Treatment of TMJ Disorders
Treatment is generally directed at correcting disorders of the temporomandibular joint and affiliated structures. These disorders may be caused or aggravated by clenching and grinding of the teeth, traumatic injury, osteoarthritis, rheumatoid arthritis, fibromyalgia, multiple sclerosis, lupus or other degenerative diseases. Stress often plays a major role in causing TMJ disorders. Recent findings have found a connection between TMJ problems and Polycystic Ovary Syndrome (PCOS), also called Hyperandrogenic Anovulation (HA) or Stein-Leventhal syndrome. Headache is a common symptom of PCOS and can be a sign of involvement of the TMJ.
Treatment generally involves the use of nonsurgical procedures to relieve symptoms and to correct the underlying causes of the TMJ disorder.
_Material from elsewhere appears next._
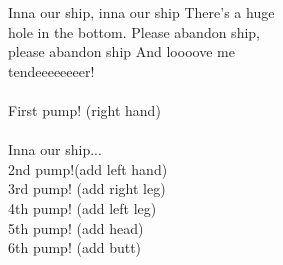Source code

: 
Inna our ship, inna our ship There's a huge \\ hole in the bottom. Please abandon ship, \\ please abandon ship And loooove me \\ tendeeeeeeeer! \\ \hspace{10mm} \\ First pump! (right hand) \\ \hspace{10mm} \\ Inna our ship... \\ 2nd pump!(add left hand) \\ 3rd pump! (add right leg) \\ 4th pump! (add left leg) \\ 5th pump! (add head) \\ 6th pump! (add butt)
Surgery, while rare, may be required in acute or emergency situations. Treatment is geared to help alleviate the patient’s painful symptoms, allow for stabilization and healing and to help the patient to manage their condition more successfully. Normal procedures may include wearing of a splint, brace or appliance to help reduce muscle hyperactivity so stress on the TMJ is decreased. In most cases, use of the splint is diagnostically successful and many times wearing of the splint can be discontinued after a few months. The splint is custom made, hard processed acrylic made to allow the jaw to function from mutually protected occlusion. Use of anti-inflammatories and other medications as well as home and office physical therapy are used on an individual basis and are coordinated with the patient’s medical doctor.